One look at her trim frame, her energetic demeanour and charm, and you would mistake Beena Kannan for someone in her early 40s. Her penchant for style, her attitude and manner set her apart from many other Malayalee women who still chose to dress and behave in more traditional ways. Get to know her a little better and you realise that the 56-year-old proprietor and CEO of Seematti Silks is as traditional as they come, she’s just chosen to move with the time and embrace modernity in most aspects of her life and business, simply because its the need of the hour.

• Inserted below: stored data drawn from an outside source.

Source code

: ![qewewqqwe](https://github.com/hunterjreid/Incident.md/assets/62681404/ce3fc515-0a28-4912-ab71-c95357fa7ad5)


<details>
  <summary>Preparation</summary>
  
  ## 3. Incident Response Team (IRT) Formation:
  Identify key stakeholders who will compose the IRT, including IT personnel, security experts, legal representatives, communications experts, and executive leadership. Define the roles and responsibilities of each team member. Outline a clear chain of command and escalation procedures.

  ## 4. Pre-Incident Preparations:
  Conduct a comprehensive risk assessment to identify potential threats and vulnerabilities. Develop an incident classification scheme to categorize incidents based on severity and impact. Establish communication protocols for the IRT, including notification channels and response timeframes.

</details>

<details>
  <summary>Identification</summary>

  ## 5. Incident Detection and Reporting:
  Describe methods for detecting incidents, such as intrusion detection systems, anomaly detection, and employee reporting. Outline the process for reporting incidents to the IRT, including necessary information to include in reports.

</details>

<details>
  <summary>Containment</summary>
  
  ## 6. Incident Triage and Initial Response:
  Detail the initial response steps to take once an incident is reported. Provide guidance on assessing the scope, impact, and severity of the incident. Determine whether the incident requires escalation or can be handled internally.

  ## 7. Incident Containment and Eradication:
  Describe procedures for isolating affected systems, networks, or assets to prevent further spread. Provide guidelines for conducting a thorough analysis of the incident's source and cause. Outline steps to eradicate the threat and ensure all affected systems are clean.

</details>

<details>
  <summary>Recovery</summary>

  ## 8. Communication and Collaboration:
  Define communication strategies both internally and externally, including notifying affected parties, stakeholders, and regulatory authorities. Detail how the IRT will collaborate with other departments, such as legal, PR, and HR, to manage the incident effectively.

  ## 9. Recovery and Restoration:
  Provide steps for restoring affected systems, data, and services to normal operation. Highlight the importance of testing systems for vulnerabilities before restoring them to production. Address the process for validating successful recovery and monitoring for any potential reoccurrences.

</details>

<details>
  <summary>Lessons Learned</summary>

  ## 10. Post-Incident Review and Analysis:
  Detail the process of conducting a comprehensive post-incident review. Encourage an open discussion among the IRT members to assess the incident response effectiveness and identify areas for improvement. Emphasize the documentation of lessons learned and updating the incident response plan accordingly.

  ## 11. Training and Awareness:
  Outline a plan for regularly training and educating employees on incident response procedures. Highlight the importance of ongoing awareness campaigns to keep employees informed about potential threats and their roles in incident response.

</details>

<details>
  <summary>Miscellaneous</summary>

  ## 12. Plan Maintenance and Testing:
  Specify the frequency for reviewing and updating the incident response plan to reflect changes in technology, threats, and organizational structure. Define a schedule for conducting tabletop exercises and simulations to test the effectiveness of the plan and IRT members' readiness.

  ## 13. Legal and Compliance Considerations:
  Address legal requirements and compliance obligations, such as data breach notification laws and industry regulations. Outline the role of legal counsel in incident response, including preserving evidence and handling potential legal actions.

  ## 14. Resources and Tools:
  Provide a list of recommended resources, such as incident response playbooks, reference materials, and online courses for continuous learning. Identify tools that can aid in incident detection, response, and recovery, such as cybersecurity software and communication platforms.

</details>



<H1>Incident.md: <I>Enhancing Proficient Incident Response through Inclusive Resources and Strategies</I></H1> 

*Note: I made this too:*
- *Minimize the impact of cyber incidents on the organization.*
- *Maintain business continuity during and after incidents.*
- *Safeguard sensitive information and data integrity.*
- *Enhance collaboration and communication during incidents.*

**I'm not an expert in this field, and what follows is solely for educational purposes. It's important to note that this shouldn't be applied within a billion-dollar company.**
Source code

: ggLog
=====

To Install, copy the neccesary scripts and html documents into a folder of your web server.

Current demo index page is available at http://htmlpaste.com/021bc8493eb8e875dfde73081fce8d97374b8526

The sarees designed by her are traditional beauties with a modern twist – Kancheepuram silks in non-traditional colours, borders with contemporary motifs, newer design elements in sarees, yet all the time working tirelessly to preserve the heritage of hand-woven silks and dying crafts. Beena is the perfect amalgamation of her principals and ideals. She dresses modernly, but chooses to remain a traditionalist at heart. She encourages change, but opts to champion older customs and practices when it comes to weaving. She embraces growth, but knows that it is wiser to spread her wings only as far as she can fly.
“The brand Seematti was started by my forefathers (who were from Andhra) way back in 1910. My father popularised the business in Kottayam, Kerala, and when I took over in 2000 I realised that there was no need for me to plan rapid expansion across the South. India is rich with culture and silk sarees are not a novelty here. I chose to concentrate my growth and expansion plans to countries where there was minimal silk brand presence, and give my home market something that they would never find in any other store. I think the strategy has worked well for us and today a visit to Seematti Silks when you’re in Kochi or Kottayam has become a must-do activity,” explains the elegant lady as she shows off a stunning blue and pink Kancheepuram saree, which she is dressed in.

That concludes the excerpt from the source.